After a while I had a bit of an epiphany, and started to question what I was doing. I had realised that in my opinion competition was demoralising for some people. Hearing that their best efforts didn’t quite please the judge could ruin their evening. I remember experiencing this myself in the first camera club competition I ever entered back in the mid 1970s. The subject was “Nature”. I printed a black and white 10x8 photograph of two young pigeons in a nest. When it came up on to the easel for judging in front of the club members, the judge said, “Firstly I have to ask, are these pigeons dead?” Laughter rang around the room and yours truly was a bit red faced. I still have that photograph.

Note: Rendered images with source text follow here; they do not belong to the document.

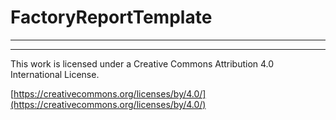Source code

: # FactoryReportTemplate

---



---


This work is licensed under a Creative Commons Attribution 4.0 International License.

[https://creativecommons.org/licenses/by/4.0/](https://creativecommons.org/licenses/by/4.0/)


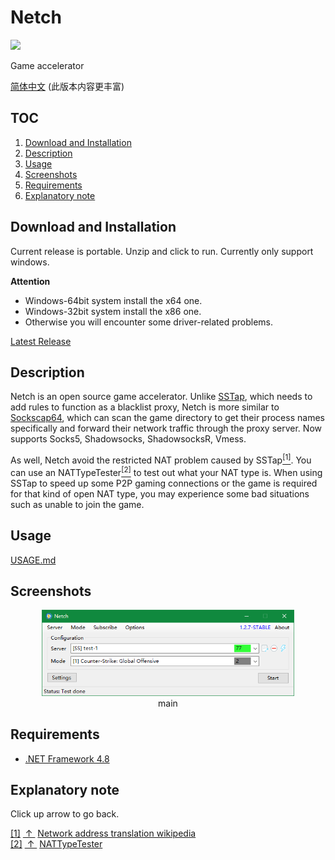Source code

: # Netch

[![](https://img.shields.io/badge/Telegram-Channel-blue.svg)](https://t.me/NetchX)

Game accelerator

[简体中文](docs/README.zh-CN.md) (此版本内容更丰富)

## TOC

1. [Download and Installation](#download-and-installation)
2. [Description](#description)
3. [Usage](#usage)
4. [Screenshots](#screenshots)
5. [Requirements](#requirements)
6. [Explanatory note](#Explanatory-note)

## Download and Installation

Current release is portable. Unzip and click to run. Currently only support windows.

**Attention**

- Windows-64bit system install the x64 one.
- Windows-32bit system install the x86 one.
- Otherwise you will encounter some driver-related problems.

[Latest Release](https://github.com/netchx/Netch/releases)

## Description

Netch is an open source game accelerator. Unlike [SSTap](https://www.sockscap64.com/sstap-enjoy-gaming-enjoy-sstap/), which needs to add rules to function as a blacklist proxy, Netch is more similar to [Sockscap64](https://www.sockscap64.com/homepage/), which can scan the game directory to get their process names specifically and forward their network traffic through the proxy server. Now supports Socks5, Shadowsocks, ShadowsocksR, Vmess.

As well, Netch avoid the restricted NAT problem caused by SSTap<escape><a name = "ref_1_s"><a href="#ref_1_d"><sup>[1]</sup></a></a></escape>. You can use an NATTypeTester<escape><a name = "ref_2_s"><a href="#ref_2_d"><sup>[2]</sup></a></a></escape> to test out what your NAT type is. When using SSTap to speed up some P2P gaming connections or the game is required for that kind of open NAT type, you may experience some bad situations such as unable to join the game.

## Usage

[USAGE.md](docs/USAGE.md)

## Screenshots

<escape><div title="Start" align="middle"><img src="docs/screenshots/main_en.png" height="80%" width="80%"></div><div align="middle">main</div></escape>

## Requirements

- [.NET Framework 4.8](https://dotnet.microsoft.com/download/dotnet-framework/net48)

## Explanatory note

Click up arrow to go back.

<escape><a name = "ref_1_d"><a href = "#ref_1_d">[1]</a></a>&nbsp;<a href = "#ref_1_s">&nbsp;↑&nbsp;</a>&nbsp;<a href = "https://en.wikipedia.org/wiki/Network_address_translation#Methods_of_translation">Network address translation wikipedia</a></br><a name = "ref_2_d"><a href = "#ref_2_d">[2]</a></a>&nbsp;<a href = "#ref_2_s">&nbsp;↑&nbsp;</a>&nbsp;<a href = "https://github.com/HMBSbige/NatTypeTester">NATTypeTester</a></escape>
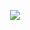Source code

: <p align="center"><img src="https://media.giphy.com/media/v1.Y2lkPTc5MGI3NjExZjg1Y2Q0YjMwYjQyMzNiZGFlNThjNzIxMWQ2YmVhYjY5ODRkMjYzOCZjdD1n/xUA7bdpLxQhsSQdyog/giphy.gif" /></p>
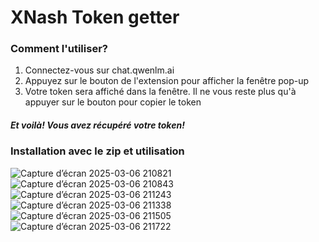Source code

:# XNash Token getter

### Comment l'utiliser?
1. Connectez-vous sur chat.qwenlm.ai
2. Appuyez sur le bouton de l'extension pour afficher la fenêtre pop-up
3. Votre token sera affiché dans la fenêtre. Il ne vous reste plus qu'à appuyer sur le bouton pour copier le token

##### Et voilà! Vous avez récupéré votre token!

### Installation avec le zip et utilisation
![Capture d’écran 2025-03-06 210821](https://github.com/user-attachments/assets/ebef2111-d302-476b-b966-708250d8ad23)
![Capture d’écran 2025-03-06 210843](https://github.com/user-attachments/assets/bb1add7d-b9bc-44f8-b587-b9dfc96e3173)
![Capture d’écran 2025-03-06 211243](https://github.com/user-attachments/assets/e2b03233-263d-4e5b-82a0-c4f68b5bae23)
![Capture d’écran 2025-03-06 211338](https://github.com/user-attachments/assets/739cfcb5-35d1-4c98-a120-42bea7bae932)
![Capture d’écran 2025-03-06 211505](https://github.com/user-attachments/assets/55eaec9d-e9b8-4e62-94eb-67c7d69ead83)
![Capture d’écran 2025-03-06 211722](https://github.com/user-attachments/assets/d5bad0e4-5648-4fc7-95b8-dd9a4ac4c6b4)
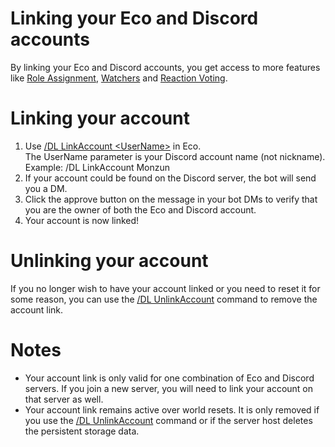 # Linking your Eco and Discord accounts
By linking your Eco and Discord accounts, you get access to more features like [Role Assignment](Modules.md#roles), [Watchers](Modules.md#watchers) and [Reaction Voting](Modules.md#elections).  

# Linking your account
1. Use [/DL LinkAccount \<UserName>](#Commands.md) in Eco.  
    The UserName parameter is your Discord account name (not nickname).  
    Example: /DL LinkAccount Monzun  
2. If your account could be found on the Discord server, the bot will send you a DM.  
3. Click the approve button on the message in your bot DMs to verify that you are the owner of both the Eco and Discord account.  
4. Your account is now linked!  

# Unlinking your account
If you no longer wish to have your account linked or you need to reset it for some reason, you can use the [/DL UnlinkAccount](#Commands.md) command to remove the account link.  

# Notes
* Your account link is only valid for one combination of Eco and Discord servers. If you join a new server, you will need to link your account on that server as well.  
* Your account link remains active over world resets. It is only removed if you use the [/DL UnlinkAccount](#Commands.md) command or if the server host deletes the persistent storage data.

On the other hand there were people in the club that were extremely keen on these competitions and were very competitive. They tended to be the most experienced in the group and would regularly win the prizes or rack up points in the club league table. As part of my realisation that competition in photography was unhealthy I tried to get the club committee to remove regular competitions from the syllabus, and replace them with exhibitions of work where members could share their passions and projects without being driven down a road of having to shoot a particular subject that they had no desire to do. As expected though, the club decided to keep the competitions going as that’s what clubs did I suppose. If it wasn’t monthly club competitions it was inter-club competitions or national society competitions. By this time I had stopped entering and had given up judging and ranking other photographer’s work. Constructive feedback is good, but ranking photographs against each other wasn’t for me any more. I had also realised that winning a small competition with only a few entries meant nothing. The judge had to rank them as part of the remit, and it may well be that your mediocre image was less mediocre than the others so you win!

 
 

One competition I didn’t mind winning though was this one at Gryffe Camera Club back in 1987. The club had paid a visit to the Auchentoshan Distillery a few weeks previously and the distillery had put up a bottle of their whisky as a prize for the best photograph taken during the visit, as judged by the club members. This is me with my winning entry, receiving the prize from club president Gordon Miller.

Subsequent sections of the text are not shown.